Work task: Copy out all lines of the records in which the word "table" appears.

BEGIN Given records

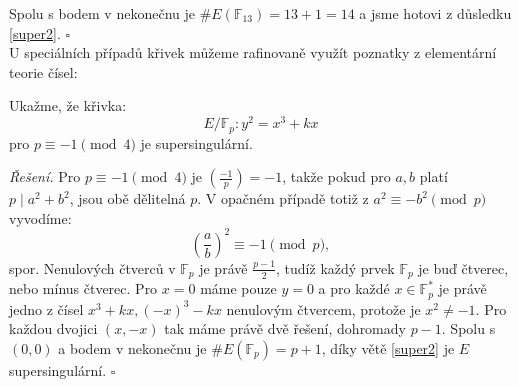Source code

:\documentclass[12pt]{report}
\begin{document}
Spolu s bodem v nekonečnu je $\# E(\mathbb{F}_{13})=13+1=14$ a jsme hotovi z důsledku \ref{super2}. \hfill $\square$\\

U speciálních případů křivek můžeme rafinovaně využít poznatky z elementární teorie čísel:

\begin{priklad}
Ukažme, že křivka:
 $$E/\mathbb{F}_p : y^2 = x^3 + kx$$
pro $ p \equiv -1 \pmod{4}$ je supersingulární.
\end{priklad}
\noindent \textit{Řešení.} Pro $p \equiv -1 \pmod{4}$ je $\genfrac{(}{)}{}{}{-1}{p} = -1$, takže pokud pro $a,b$ platí $p \mid a^2 + b^2$, jsou obě dělitelná $p$. V opačném případě totiž z $a^2 \equiv -b^2 \pmod{p}$ vyvodíme:
\begin{equation*}
\left(\frac{a}{b}\right)^2 \equiv -1 \pmod{p},
\end{equation*} 
spor. Nenulových čtverců v $\mathbb{F}_p$ je právě $\frac{p-1}{2}$, tudíž každý prvek $\mathbb{F}_p$ je buď čtverec, nebo mínus čtverec. Pro $x= 0$ máme pouze $y = 0$ a pro každé $x \in \mathbb{F}_p^*$ je právě jedno z čísel $x^3+kx, (-x)^3-kx$ nenulovým čtvercem, protože je $x^2 \neq -1$. Pro každou dvojici $(x,-x)$ tak máme právě dvě řešení, dohromady $p-1$. Spolu s $(0,0)$ a bodem v nekonečnu je $\# E(\mathbb{F}_p) = p+1$, díky větě \ref{super2} je $E$ supersingulární. \hfill $\square$\\
\end{document}
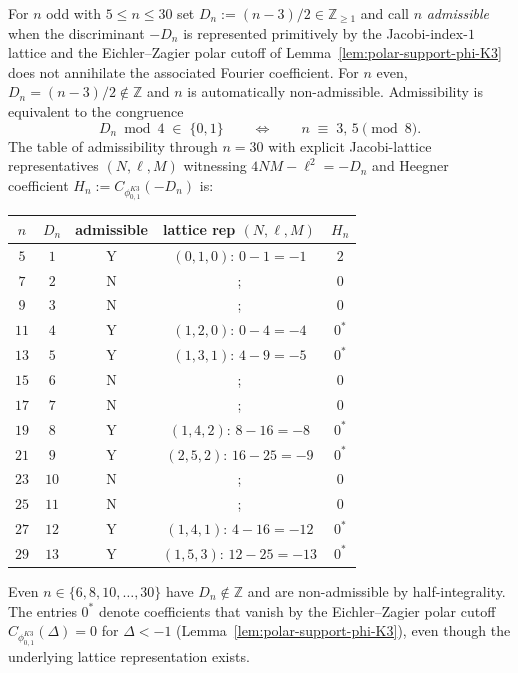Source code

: \begin{proposition}
\label{prop:admissibility-table}
For $n$ odd with $5 \le n \le 30$ set $D_n := (n-3)/2 \in \mathbb{Z}_{\ge 1}$
and call $n$ \emph{admissible} when the discriminant $-D_n$ is represented
primitively by the Jacobi-index-$1$ lattice and the Eichler--Zagier polar
cutoff of Lemma~\ref{lem:polar-support-phi-K3} does not annihilate the
associated Fourier coefficient. For $n$ even, $D_n = (n-3)/2 \notin
\mathbb{Z}$ and $n$ is automatically non-admissible. Admissibility is
equivalent to the congruence
\[
 D_n \bmod 4 \;\in\; \{0, 1\}
 \qquad\Longleftrightarrow\qquad
 n \;\equiv\; 3,\,5 \pmod 8.
\]
The table of admissibility through $n = 30$ with explicit Jacobi-lattice
representatives $(N, \ell, M)$ witnessing $4NM - \ell^2 = -D_n$ and
Heegner coefficient $H_n := C_{\phi^{K3}_{0,1}}(-D_n)$ is:
\begin{center}
\renewcommand{\arraystretch}{1.15}
\begin{tabular}{c|c|c|c|c}
$n$ & $D_n$ & admissible & lattice rep $(N, \ell, M)$ & $H_n$ \\
\hline
$5$ & $1$ & Y & $(0, 1, 0)$: $0 - 1 = -1$ & $2$ \\
$7$ & $2$ & N &; & $0$ \\
$9$ & $3$ & N &; & $0$ \\
$11$ & $4$ & Y & $(1, 2, 0)$: $0 - 4 = -4$ & $0^*$ \\
$13$ & $5$ & Y & $(1, 3, 1)$: $4 - 9 = -5$ & $0^*$ \\
$15$ & $6$ & N &; & $0$ \\
$17$ & $7$ & N &; & $0$ \\
$19$ & $8$ & Y & $(1, 4, 2)$: $8 - 16 = -8$ & $0^*$ \\
$21$ & $9$ & Y & $(2, 5, 2)$: $16 - 25 = -9$ & $0^*$ \\
$23$ & $10$ & N &; & $0$ \\
$25$ & $11$ & N &; & $0$ \\
$27$ & $12$ & Y & $(1, 4, 1)$: $4 - 16 = -12$ & $0^*$ \\
$29$ & $13$ & Y & $(1, 5, 3)$: $12 - 25 = -13$ & $0^*$ \\
\end{tabular}
\end{center}
Even $n\in\{6, 8, 10, \ldots, 30\}$ have $D_n\notin\mathbb{Z}$ and are
non-admissible by half-integrality. The entries $0^*$ denote coefficients
that vanish by the Eichler--Zagier polar cutoff
$C_{\phi^{K3}_{0,1}}(\Delta) = 0$ for $\Delta < -1$
(Lemma~\ref{lem:polar-support-phi-K3}), even though the underlying
lattice representation exists.
\end{proposition}

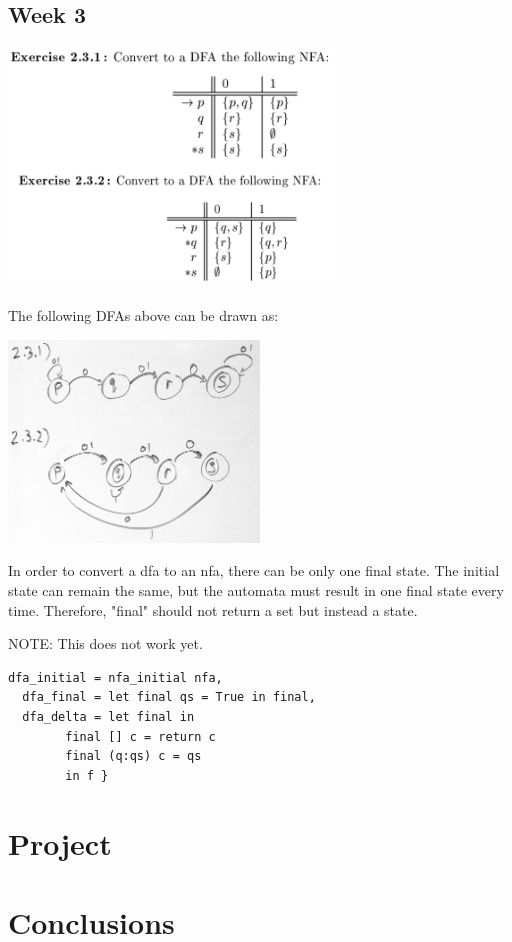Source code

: \documentclass{article}
\theoremstyle{theorem}
\theoremstyle{definition}
\theoremstyle{remark}
\begin{document}
\subsection{Week 3}

\includegraphics[width=0.65\textwidth]{Images/2.3.1and2.3.2_chart.png}

\noindent
The following DFAs above can be drawn as:

\includegraphics[width=0.50\textwidth]{Images/2.3.1and2.3.2.png}

\medskip\noindent
In order to convert a dfa to an nfa, there can be only one final state. The initial state can remain the same, but the automata must result in one final state every time. Therefore, "final" should not return a set but instead a state.

\medskip\noindent
NOTE: This does not work yet.

\begin{lstlisting}[style=HaskellStyle]
  dfa_initial = nfa_initial nfa,
  dfa_final = let final qs = True in final,
  dfa_delta = let final in
        final [] c = return c
        final (q:qs) c = qs
        in f }
  \end{lstlisting}


\section{Project}
 

\section{Conclusions}\label{conclusions}

\begin{thebibliography}{99}

\end{thebibliography}
\end{document}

END Given records

Task output:
\label{prop:admissibility-table}
The table of admissibility through $n = 30$ with explicit Jacobi-lattice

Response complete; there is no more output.